Data section:
◇ ◇ ◇ ◇ ◇ ◇ ◇
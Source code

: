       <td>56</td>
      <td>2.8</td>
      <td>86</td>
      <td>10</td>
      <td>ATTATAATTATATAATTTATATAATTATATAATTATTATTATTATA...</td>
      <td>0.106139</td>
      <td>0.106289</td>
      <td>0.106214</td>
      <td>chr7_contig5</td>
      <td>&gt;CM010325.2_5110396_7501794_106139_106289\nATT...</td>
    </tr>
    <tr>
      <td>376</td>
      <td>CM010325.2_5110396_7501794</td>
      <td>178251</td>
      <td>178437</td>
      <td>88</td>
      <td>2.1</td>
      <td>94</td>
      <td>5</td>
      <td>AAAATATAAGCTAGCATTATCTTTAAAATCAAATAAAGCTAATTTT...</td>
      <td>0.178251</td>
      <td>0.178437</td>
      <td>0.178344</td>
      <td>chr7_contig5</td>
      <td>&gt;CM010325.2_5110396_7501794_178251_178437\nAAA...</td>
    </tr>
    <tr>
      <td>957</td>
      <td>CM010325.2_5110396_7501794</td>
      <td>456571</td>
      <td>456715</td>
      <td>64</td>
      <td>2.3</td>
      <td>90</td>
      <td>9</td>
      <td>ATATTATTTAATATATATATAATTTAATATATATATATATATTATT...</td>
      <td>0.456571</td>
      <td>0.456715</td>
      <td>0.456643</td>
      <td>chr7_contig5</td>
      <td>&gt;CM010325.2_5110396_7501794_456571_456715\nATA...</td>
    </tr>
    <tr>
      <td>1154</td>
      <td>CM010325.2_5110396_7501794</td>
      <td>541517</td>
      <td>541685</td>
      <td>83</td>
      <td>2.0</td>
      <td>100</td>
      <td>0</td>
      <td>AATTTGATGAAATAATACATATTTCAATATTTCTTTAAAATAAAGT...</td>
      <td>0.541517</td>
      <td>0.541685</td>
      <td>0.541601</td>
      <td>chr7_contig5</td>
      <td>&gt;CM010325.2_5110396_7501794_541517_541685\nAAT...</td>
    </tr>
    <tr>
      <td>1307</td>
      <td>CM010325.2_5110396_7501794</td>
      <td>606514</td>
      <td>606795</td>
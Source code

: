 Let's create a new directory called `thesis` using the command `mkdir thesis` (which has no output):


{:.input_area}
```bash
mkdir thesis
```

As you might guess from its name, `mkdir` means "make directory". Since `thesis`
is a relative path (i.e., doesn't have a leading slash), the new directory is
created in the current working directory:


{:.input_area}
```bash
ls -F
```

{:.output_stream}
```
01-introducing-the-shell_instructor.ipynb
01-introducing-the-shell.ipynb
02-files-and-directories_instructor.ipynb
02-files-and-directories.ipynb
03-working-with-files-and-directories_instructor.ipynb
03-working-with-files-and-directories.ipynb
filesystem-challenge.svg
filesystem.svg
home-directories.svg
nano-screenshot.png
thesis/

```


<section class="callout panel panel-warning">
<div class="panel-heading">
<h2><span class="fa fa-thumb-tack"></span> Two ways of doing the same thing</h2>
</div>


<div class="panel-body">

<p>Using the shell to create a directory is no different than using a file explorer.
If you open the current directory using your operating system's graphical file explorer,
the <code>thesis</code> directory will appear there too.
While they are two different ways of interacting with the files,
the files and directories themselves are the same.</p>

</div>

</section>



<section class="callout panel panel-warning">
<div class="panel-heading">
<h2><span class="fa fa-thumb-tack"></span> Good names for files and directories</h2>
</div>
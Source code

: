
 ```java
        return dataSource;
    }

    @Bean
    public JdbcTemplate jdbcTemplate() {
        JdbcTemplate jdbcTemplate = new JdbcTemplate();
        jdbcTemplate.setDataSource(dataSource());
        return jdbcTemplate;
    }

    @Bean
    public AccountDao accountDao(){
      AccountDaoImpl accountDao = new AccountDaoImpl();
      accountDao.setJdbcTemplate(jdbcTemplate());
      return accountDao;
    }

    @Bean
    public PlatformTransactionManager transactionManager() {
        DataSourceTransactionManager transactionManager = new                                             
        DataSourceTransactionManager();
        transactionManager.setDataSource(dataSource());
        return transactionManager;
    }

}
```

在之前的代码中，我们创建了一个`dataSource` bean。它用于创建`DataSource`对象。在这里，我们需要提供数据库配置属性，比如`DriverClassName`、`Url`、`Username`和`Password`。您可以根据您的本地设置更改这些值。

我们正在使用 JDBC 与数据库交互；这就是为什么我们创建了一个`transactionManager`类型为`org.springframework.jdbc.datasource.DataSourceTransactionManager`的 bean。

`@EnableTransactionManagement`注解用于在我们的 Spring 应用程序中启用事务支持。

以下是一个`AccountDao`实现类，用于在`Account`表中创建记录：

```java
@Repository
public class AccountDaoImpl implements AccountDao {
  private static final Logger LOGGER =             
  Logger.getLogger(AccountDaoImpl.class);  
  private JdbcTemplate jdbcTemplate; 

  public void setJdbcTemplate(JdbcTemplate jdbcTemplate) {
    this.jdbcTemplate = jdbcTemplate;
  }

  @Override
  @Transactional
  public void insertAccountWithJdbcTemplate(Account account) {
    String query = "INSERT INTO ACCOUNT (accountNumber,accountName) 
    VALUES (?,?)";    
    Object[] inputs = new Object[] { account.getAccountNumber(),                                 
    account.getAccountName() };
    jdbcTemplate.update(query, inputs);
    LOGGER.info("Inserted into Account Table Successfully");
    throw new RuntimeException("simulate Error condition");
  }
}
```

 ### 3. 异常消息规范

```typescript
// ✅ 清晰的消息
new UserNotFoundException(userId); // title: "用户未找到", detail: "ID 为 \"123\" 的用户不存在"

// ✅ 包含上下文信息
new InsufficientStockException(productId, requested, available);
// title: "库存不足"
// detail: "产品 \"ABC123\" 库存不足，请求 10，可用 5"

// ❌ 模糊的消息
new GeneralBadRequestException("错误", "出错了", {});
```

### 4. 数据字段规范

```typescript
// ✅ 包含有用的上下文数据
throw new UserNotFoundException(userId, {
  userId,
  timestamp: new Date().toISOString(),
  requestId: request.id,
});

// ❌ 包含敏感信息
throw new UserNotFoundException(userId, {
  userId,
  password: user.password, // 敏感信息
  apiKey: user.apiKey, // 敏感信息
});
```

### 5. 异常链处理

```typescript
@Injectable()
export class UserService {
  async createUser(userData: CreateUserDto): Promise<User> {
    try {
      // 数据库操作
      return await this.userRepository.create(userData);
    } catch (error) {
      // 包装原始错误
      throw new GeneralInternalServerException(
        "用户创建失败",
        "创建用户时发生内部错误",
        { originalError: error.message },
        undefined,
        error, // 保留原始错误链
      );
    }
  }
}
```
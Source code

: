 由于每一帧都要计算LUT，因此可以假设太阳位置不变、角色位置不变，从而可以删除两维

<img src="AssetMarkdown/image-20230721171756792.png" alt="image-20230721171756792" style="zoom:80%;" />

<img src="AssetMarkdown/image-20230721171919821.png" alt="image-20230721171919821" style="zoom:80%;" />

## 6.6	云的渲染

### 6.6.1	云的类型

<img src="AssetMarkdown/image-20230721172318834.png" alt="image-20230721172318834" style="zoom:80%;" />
◇ ◇ ◇ ◇ ◇ ◇ ◇
To do: Say how many lines of the data hold the string "span". Reply with the number alone.

Output for this task: 2